This week the U.N. Security Council Sanctions Committee added two members of the Revolutionary Guards’ Qods Force and an Iranian company to the sanctions blacklist for their involvement in an attempt to smuggle weapons into West Africa in 2010. Azim Aghajani, Ali-Akbar Tabataba’i, and the Behineh company were involved in the smuggling attempt, exposed by Nigeria in October 2010. In addition, an E.U. official said last weekend that in the next two months the bloc will review the resolution passed in January 2012 to impose an oil embargo on Iran, due to concerns that such an embargo will lead to a collapse of some E.U. countries. U.S. Secretary of State Hillary Clinton and other Western diplomats stressed, however, that the West has no intention of easing the sanctions on Iran until it shows willingness for meaningful concessions in the nuclear talks.

For the first time in three years, president takes part in meeting of Expediency Discernment Council, headed by Rafsanjani

Last weekend, for the first time in three years, President Ahmadinejad took part in a meeting of the Expediency Discernment Council. The president, considered a member of the council, has been absent from its meetings in the past several years due to his strong differences of opinion with Ali Akbar Hashemi Rafsanjani, who has been recently appointed by the Supreme Leader to another five-year term as the council’s chairman.

The Expediency Discernment Council has the final say in the occasional disputes between the Majles and the Guardian Council and also serves as an advisory body to the Supreme Leader on various issues pertaining to state affairs.
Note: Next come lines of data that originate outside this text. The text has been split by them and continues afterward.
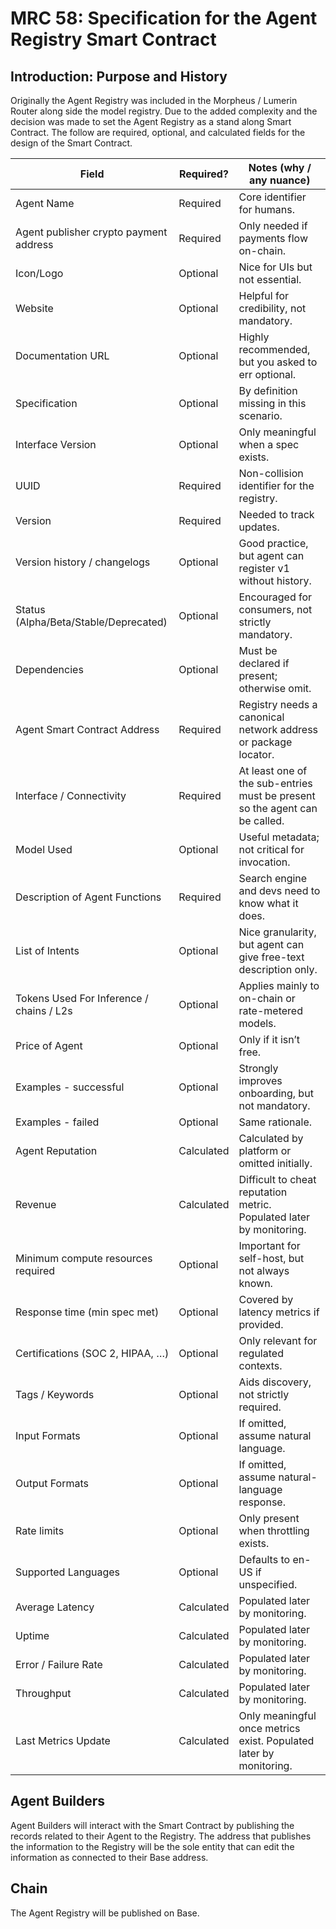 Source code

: # MRC 58: Specification for the Agent Registry Smart Contract

## Introduction: Purpose and History
Originally the Agent Registry was included in the Morpheus / Lumerin Router along side the model registry. 
Due to the added complexity and the decision was made to set the Agent Registry as a stand along Smart Contract.
The follow are required, optional, and calculated fields for the design of the Smart Contract.

| Field                                    | Required?  | Notes (why / any nuance)                                                                                           |
|------------------------------------------|------------|--------------------------------------------------------------------------------------------------------------------|
| Agent Name                               | Required   | Core identifier for humans.                                                                                       |
| Agent publisher crypto payment address   | Required   | Only needed if payments flow on-chain.                                                                            |
| Icon/Logo                                | Optional   | Nice for UIs but not essential.                                                                                   |
| Website                                  | Optional   | Helpful for credibility, not mandatory.                                                                           |
| Documentation URL                        | Optional   | Highly recommended, but you asked to err optional.                                                                |
| Specification                            | Optional   | By definition missing in this scenario.                                                                           |
| Interface Version                        | Optional   | Only meaningful when a spec exists.                                                                               |
| UUID                                     | Required   | Non-collision identifier for the registry.                                                                        |
| Version                                  | Required   | Needed to track updates.                                                                                          |
| Version history / changelogs             | Optional   | Good practice, but agent can register v1 without history.                                                         |
| Status (Alpha/Beta/Stable/Deprecated)    | Optional   | Encouraged for consumers, not strictly mandatory.                                                                 |
| Dependencies                             | Optional   | Must be declared if present; otherwise omit.                                                                      |
| Agent Smart Contract Address             | Required   | Registry needs a canonical network address or package locator.                                                    |
| Interface / Connectivity                 | Required   | At least one of the sub-entries must be present so the agent can be called.                                       |
| Model Used                               | Optional   | Useful metadata; not critical for invocation.                                                                     |
| Description of Agent Functions           | Required   | Search engine and devs need to know what it does.                                                                 |
| List of Intents                          | Optional   | Nice granularity, but agent can give free-text description only.                                                  |
| Tokens Used For Inference / chains / L2s | Optional   | Applies mainly to on-chain or rate-metered models.                                                                |
| Price of Agent                           | Optional   | Only if it isn’t free.                                                                                            |
| Examples - successful                    | Optional   | Strongly improves onboarding, but not mandatory.                                                                  |
| Examples - failed                        | Optional   | Same rationale.                                                                                                   |
| Agent Reputation                         | Calculated | Calculated by platform or omitted initially.                                                                      |
| Revenue                                  | Calculated | Difficult to cheat reputation metric. Populated later by monitoring.                                              |
| Minimum compute resources required       | Optional   | Important for self-host, but not always known.                                                                    |
| Response time (min spec met)             | Optional   | Covered by latency metrics if provided.                                                                           |
| Certifications (SOC 2, HIPAA, …)         | Optional   | Only relevant for regulated contexts.                                                                             |
| Tags / Keywords                          | Optional   | Aids discovery, not strictly required.                                                                            |
| Input Formats                            | Optional   | If omitted, assume natural language.                                                                              |
| Output Formats                           | Optional   | If omitted, assume natural-language response.                                                                     |
| Rate limits                              | Optional   | Only present when throttling exists.                                                                              |
| Supported Languages                      | Optional   | Defaults to en-US if unspecified.                                                                                 |
| Average Latency                          | Calculated | Populated later by monitoring.                                                                                    |
| Uptime                                   | Calculated | Populated later by monitoring.                                                                                    |
| Error / Failure Rate                     | Calculated | Populated later by monitoring.                                                                                    |
| Throughput                               | Calculated | Populated later by monitoring.                                                                                    |
| Last Metrics Update                      | Calculated | Only meaningful once metrics exist. Populated later by monitoring.                                                |

## Agent Builders
Agent Builders will interact with the Smart Contract by publishing the records related to their Agent to the Registry.
The address that publishes the information to the Registry will be the sole entity that can edit the information as connected to their Base address.

## Chain
The Agent Registry will be published on Base.
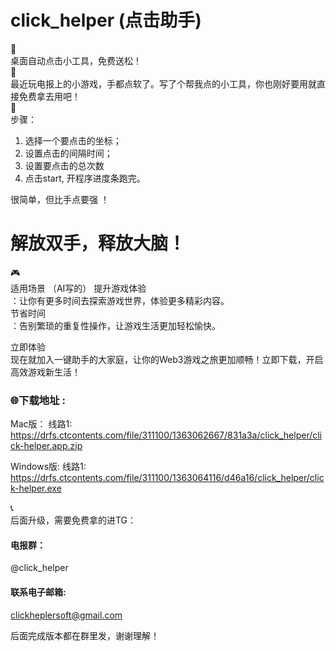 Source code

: # click_helper (点击助手)

🌟  
桌面自动点击小工具，免费送松！  
🌟  
最近玩电报上的小游戏，手都点软了。写了个帮我点的小工具，你也刚好要用就直接免费拿去用吧！  
🔧  
步骤：  
1. 选择一个要点击的坐标；  
2. 设置点击的间隔时间；  
3. 设置要点击的总次数  
4. 点击start, 开程序进度条跑完。

很简单，但比手点要强 ！  
# 解放双手，释放大脑！ 

🎮   
适用场景  （AI写的）
提升游戏体验  
：让你有更多时间去探索游戏世界，体验更多精彩内容。  
节省时间  
：告别繁琐的重复性操作，让游戏生活更加轻松愉快。  
  
立即体验   
现在就加入一键助手的大家庭，让你的Web3游戏之旅更加顺畅！立即下载，开启高效游戏新生活！  

### 🌐下载地址 : 

Mac版：
线路1: https://drfs.ctcontents.com/file/311100/1363062667/831a3a/click_helper/click-helper.app.zip

Windows版: 
线路1: https://drfs.ctcontents.com/file/311100/1363064116/d46a16/click_helper/click-helper.exe

 📞   
后面升级，需要免费拿的进TG：  
#### 电报群： 
@click_helper  

#### 联系电子邮箱:  
clickheplersoft@gmail.com

后面完成版本都在群里发，谢谢理解！  

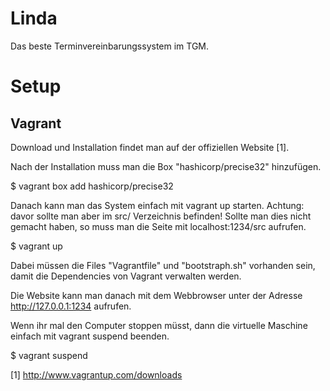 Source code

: Linda
=====

Das beste Terminvereinbarungssystem im TGM.

Setup
=====
Vagrant
-------

Download und Installation findet man auf der offiziellen Website [1].

Nach der Installation muss man die Box "hashicorp/precise32" hinzufügen.

$ vagrant box add hashicorp/precise32

Danach kann man das System einfach mit vagrant up starten. Achtung: davor sollte man aber im src/ Verzeichnis befinden! Sollte man dies nicht gemacht haben, so muss man die Seite mit localhost:1234/src aufrufen.

$ vagrant up

Dabei müssen die Files "Vagrantfile" und "bootstraph.sh" vorhanden sein, damit die Dependencies von Vagrant verwalten werden.

Die Website kann man danach mit dem Webbrowser unter der Adresse http://127.0.0.1:1234 aufrufen.

Wenn ihr mal den Computer stoppen müsst, dann die virtuelle Maschine einfach mit vagrant suspend beenden.

$ vagrant suspend



[1] http://www.vagrantup.com/downloads
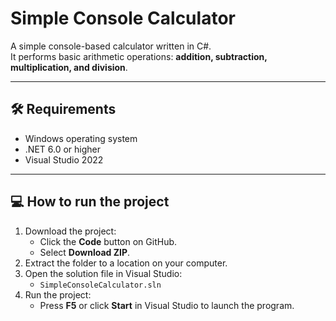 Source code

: # Simple Console Calculator

A simple console-based calculator written in C#.  
It performs basic arithmetic operations: **addition, subtraction, multiplication, and division**.

---

## 🛠️ Requirements

- Windows operating system
- .NET 6.0 or higher
- Visual Studio 2022

---

## 💻 How to run the project

1. Download the project:
   - Click the **Code** button on GitHub.
   - Select **Download ZIP**.
2. Extract the folder to a location on your computer.
3. Open the solution file in Visual Studio:
   - `SimpleConsoleCalculator.sln`
4. Run the project:
   - Press **F5** or click **Start** in Visual Studio to launch the program.
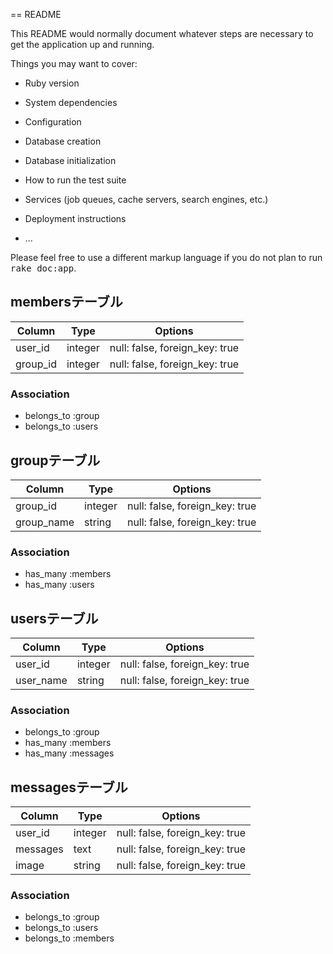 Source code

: == README

This README would normally document whatever steps are necessary to get the
application up and running.

Things you may want to cover:

* Ruby version

* System dependencies

* Configuration

* Database creation

* Database initialization

* How to run the test suite

* Services (job queues, cache servers, search engines, etc.)

* Deployment instructions

* ...


Please feel free to use a different markup language if you do not plan to run
<tt>rake doc:app</tt>.

## membersテーブル

|Column|Type|Options|
|------|----|-------|
|user_id|integer|null: false, foreign_key: true|
|group_id|integer|null: false, foreign_key: true|

### Association
- belongs_to :group
- belongs_to :users

## groupテーブル

|Column|Type|Options|
|------|----|-------|
|group_id|integer|null: false, foreign_key: true|
|group_name|string|null: false, foreign_key: true|

### Association
- has_many :members
- has_many :users

## usersテーブル

|Column|Type|Options|
|------|--------------|-------|
|user_id|integer|null: false, foreign_key: true|
|user_name|string|null: false, foreign_key: true|

### Association
- belongs_to :group
- has_many :members
- has_many :messages


## messagesテーブル

|Column|Type|Options|
|------|---------------|-------|
|user_id|integer|null: false, foreign_key: true|
|messages|text|null: false, foreign_key: true|
|image|string|null: false, foreign_key: true|

### Association
- belongs_to :group
- belongs_to :users
- belongs_to :members


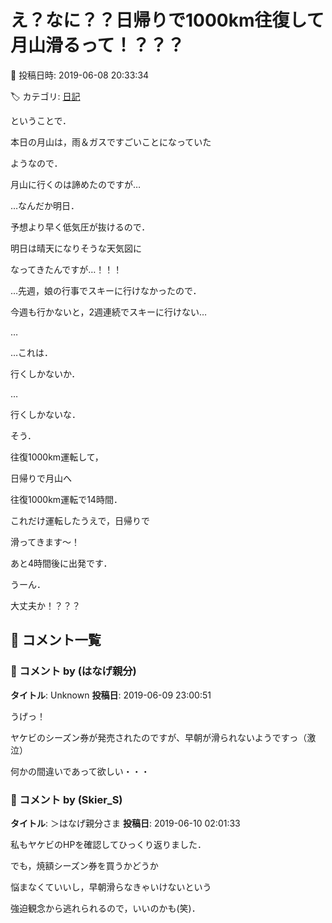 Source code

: # え？なに？？日帰りで1000km往復して月山滑るって！？？？

📅 投稿日時: 2019-06-08 20:33:34

🏷️ カテゴリ: [日記](cc4b5682fb7b8b144980957a978653fb0.md)

ということで．


本日の月山は，雨＆ガスですごいことになっていた


ようなので．


月山に行くのは諦めたのですが…





…なんだか明日．


予想より早く低気圧が抜けるので．


明日は晴天になりそうな天気図に


なってきたんですが…！！！





…先週，娘の行事でスキーに行けなかったので．


今週も行かないと，2週連続でスキーに行けない…


…


…これは．


行くしかないか．


…


行くしかないな．





そう．


往復1000km運転して，


日帰りで月山へ





往復1000km運転で14時間．


これだけ運転したうえで，日帰りで


滑ってきます～！





あと4時間後に出発です．


うーん．


大丈夫か！？？？

## 💬 コメント一覧

### 💬 コメント by (はなげ親分)
**タイトル**: Unknown
**投稿日**: 2019-06-09 23:00:51

うげっ！



ヤケビのシーズン券が発売されたのですが、早朝が滑られないようですっ（激泣）

何かの間違いであって欲しい・・・

### 💬 コメント by (Skier_S)
**タイトル**: ＞はなげ親分さま
**投稿日**: 2019-06-10 02:01:33

私もヤケビのHPを確認してひっくり返りました．

でも，焼額シーズン券を買うかどうか

悩まなくていいし，早朝滑らなきゃいけないという

強迫観念から逃れられるので，いいのかも(笑)．

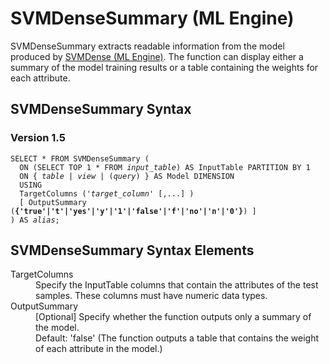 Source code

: <html><head></head><body><div class="nested0" aria-labelledby="ariaid-title1" topicindex="1" topicid="tbs1507909904503" id="tbs1507909904503"><h1 class="title topictitle1" id="ariaid-title1">SVMDenseSummary (ML Engine)</h1><div class="body conbody">
<p class="p">SVMDenseSummary extracts readable information from the model produced by <a href="woa1558534159035.md#vle1507911662600">SVMDense (ML Engine)</a>. The function can display either a summary of the model training results or a table containing the weights for each attribute.</p></div><div class="topic reference nested1" aria-labelledby="ariaid-title2" topicindex="2" topicid="zij1507909939265" xml:lang="en-us" lang="en-us" id="zij1507909939265">
<h2 class="title topictitle2" id="ariaid-title2">SVMDenseSummary Syntax</h2><div class="body refbody"><div class="section" id="zij1507909939265__section_N1000E_N1000C_N10001">
<h3 class="title sectiontitle">Version 1.5</h3><pre class="pre codeblock" xml:space="preserve"><code>SELECT * FROM SVMDenseSummary (
  ON (SELECT TOP 1 * FROM <var class="keyword varname">input_table</var>) AS InputTable PARTITION BY 1
  <span>ON { <var class="keyword varname">table</var> | <var class="keyword varname">view</var> | (<var class="keyword varname">query</var>) }</span> AS Model DIMENSION
  USING
  TargetColumns ('<var class="keyword varname">target_column</var>' [,...] )
  [ OutputSummary (<span><b>{'true'|'t'|'yes'|'y'|'1'|'false'|'f'|'no'|'n'|'0'}</b></span>) ]
) AS <var class="keyword varname">alias</var>;</code></pre></div></div></div><div class="topic reference nested1" aria-labelledby="ariaid-title3" topicindex="3" topicid="pgw1507909943600" xml:lang="en-us" lang="en-us" id="pgw1507909943600">
<h2 class="title topictitle2" id="ariaid-title3">SVMDenseSummary Syntax Elements</h2><div class="body refbody"><div class="section" id="pgw1507909943600__section_N10011_N1000E_N10001"><dl class="dl parml"><dt class="dt pt dlterm">TargetColumns</dt><dd class="dd pd">Specify the InputTable columns that contain the attributes of the test samples. These columns must have numeric data types.</dd><dt class="dt pt dlterm">OutputSummary</dt><dd class="dd pd">[Optional] Specify whether the function outputs only a summary of the model.</dd><dd class="dd pd ddexpand">Default: 'false' (The function outputs a table that contains the weight of each attribute in the model.)</dd></dl></div></div></div></div></body></html>
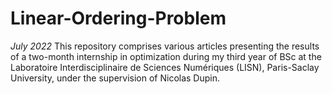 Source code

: # Linear-Ordering-Problem
*July 2022*
This repository comprises various articles presenting the results of a two-month internship in optimization during my third year of BSc at the Laboratoire Interdisciplinaire de Sciences Numériques (LISN), Paris-Saclay University, under the supervision of Nicolas Dupin. 
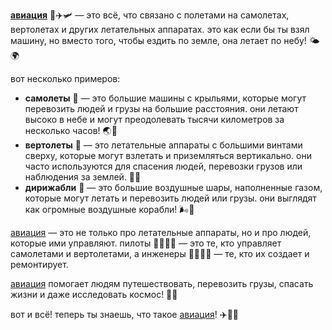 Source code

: **[авиация](avia.md)** 🛫✈️🛩️ — это всё, что связано с полетами на самолетах, вертолетах и других летательных аппаратах. это как если бы ты взял машину, но вместо того, чтобы ездить по земле, она летает по небу! 🌤️🌍

вот несколько примеров:

- **самолеты** 🛫 — это большие машины с крыльями, которые могут перевозить людей и грузы на большие расстояния. они летают высоко в небе и могут преодолевать тысячи километров за несколько часов! 🌏🌌
- **вертолеты** 🚁 — это летательные аппараты с большими винтами сверху, которые могут взлетать и приземляться вертикально. они часто используются для спасения людей, перевозки грузов или наблюдения за землей. 🌲🌳
- **дирижабли** 🎈 — это большие воздушные шары, наполненные газом, которые могут летать и перевозить людей или грузы. они выглядят как огромные воздушные корабли! 🌬️🎈

[авиация](avia.md) — это не только про летательные аппараты, но и про людей, которые ими управляют. пилоты 👨‍✈️👩‍✈️ — это те, кто управляет самолетами и вертолетами, а инженеры 👨‍🔧👩‍🔧 — те, кто их создает и ремонтирует. 

[авиация](avia.md) помогает людям путешествовать, перевозить грузы, спасать жизни и даже исследовать космос! 🌌🚀

вот и всё! теперь ты знаешь, что такое [авиация](avia.md)! ✈️🛫🚁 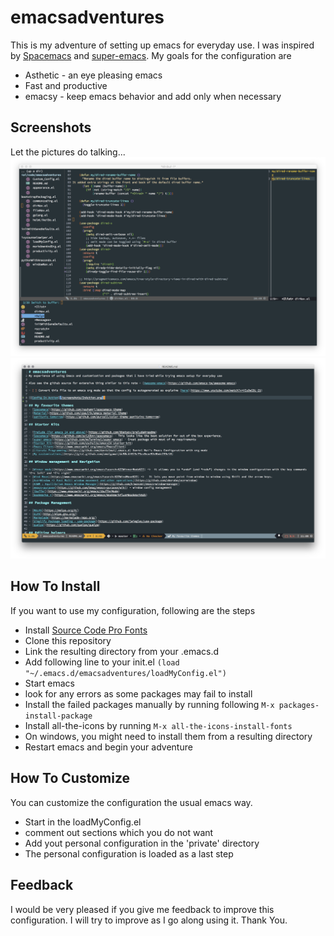 # emacsadventures
This is my adventure of setting up emacs for everyday use. I was inspired by [Spacemacs](https://github.com/syl20bnr/spacemacs) and [super-emacs](https://github.com/myTerminal/super-emacs).
My goals for the configuration are
  * Asthetic - an eye pleasing emacs
  * Fast and productive
  * emacsy - keep emacs behavior and add only when necessary

Screenshots
-----------
Let the pictures do talking...
![Config In Action](/screenshots/InAction.png)
![With Spaceline](/screenshots/WithSpaceLine.png)

How To Install
--------------
If you want to use my configuration, following are the steps
  * Install [Source Code Pro Fonts](https://github.com/adobe-fonts/source-code-pro/)
  * Clone this repository
  * Link the resulting directory from your .emacs.d
  * Add following line to your init.el
  `(load "~/.emacs.d/emacsadventures/loadMyConfig.el")`
  * Start emacs
  * look for any errors as some packages may fail to install
  * Install the failed packages manually by running following
  `M-x packages-install-package`
  * Install all-the-icons by running
  `M-x all-the-icons-install-fonts`
  * On windows, you might need to install them from a resulting directory
  * Restart emacs and begin your adventure

How To Customize
----------------
You can customize the configuration the usual emacs way.
  * Start in the loadMyConfig.el
  * comment out sections which you do not want
  * Add yout personal configuration in the 'private' directory
  * The personal configuration is loaded as a last step

Feedback
--------
I would be very pleased if you give me feedback to improve this configuration. I will try to improve as I go along using it.
Thank You.
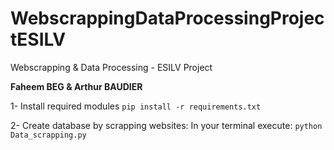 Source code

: # WebscrappingDataProcessingProjectESILV
Webscrapping &amp; Data Processing - ESILV Project

**Faheem BEG & Arthur BAUDIER**


1- Install required modules
 `pip install -r requirements.txt`

2- Create database by scrapping websites:
In your terminal execute:
`python Data_scrapping.py`

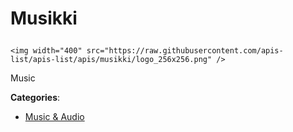 # Musikki<p align="center">
    <img width="400" src="https://raw.githubusercontent.com/apis-list/apis-list/apis/musikki/logo_256x256.png" />
</p>

Music

**Categories**:

- [Music & Audio](https://github/apis-list/apis-list#music-and-audio)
In recent years the president has accused the council of trying to undermine the work of his government and acting against the law. In January 2011 Ahmadinejad sent Majles members a letter accusing the council of collaborating with the heads of the legislative and judiciary branches in an attempt to change the constitution and the way state affairs are handled. The president claimed that the council interfered with the government’s responsibilities and overstepped its authorities in an attempt to weaken the executive branch. He noted that the council had no authority to approve draft laws that go beyond the authority of the Majles, that the authority to resolve disagreements between the three branches of government was held exclusively by the Supreme Leader, and that the council could not intervene in issues on which the branches were in disagreement and which were transferred to the Supreme Leader to decide. The president argued that the council acts in a way that leads to changes in the constitution when it has no permission from the Supreme Leader or the Iranian people to do so, and that it is not authorized to interpret the constitution, since that power belongs exclusively to the Guardian Council.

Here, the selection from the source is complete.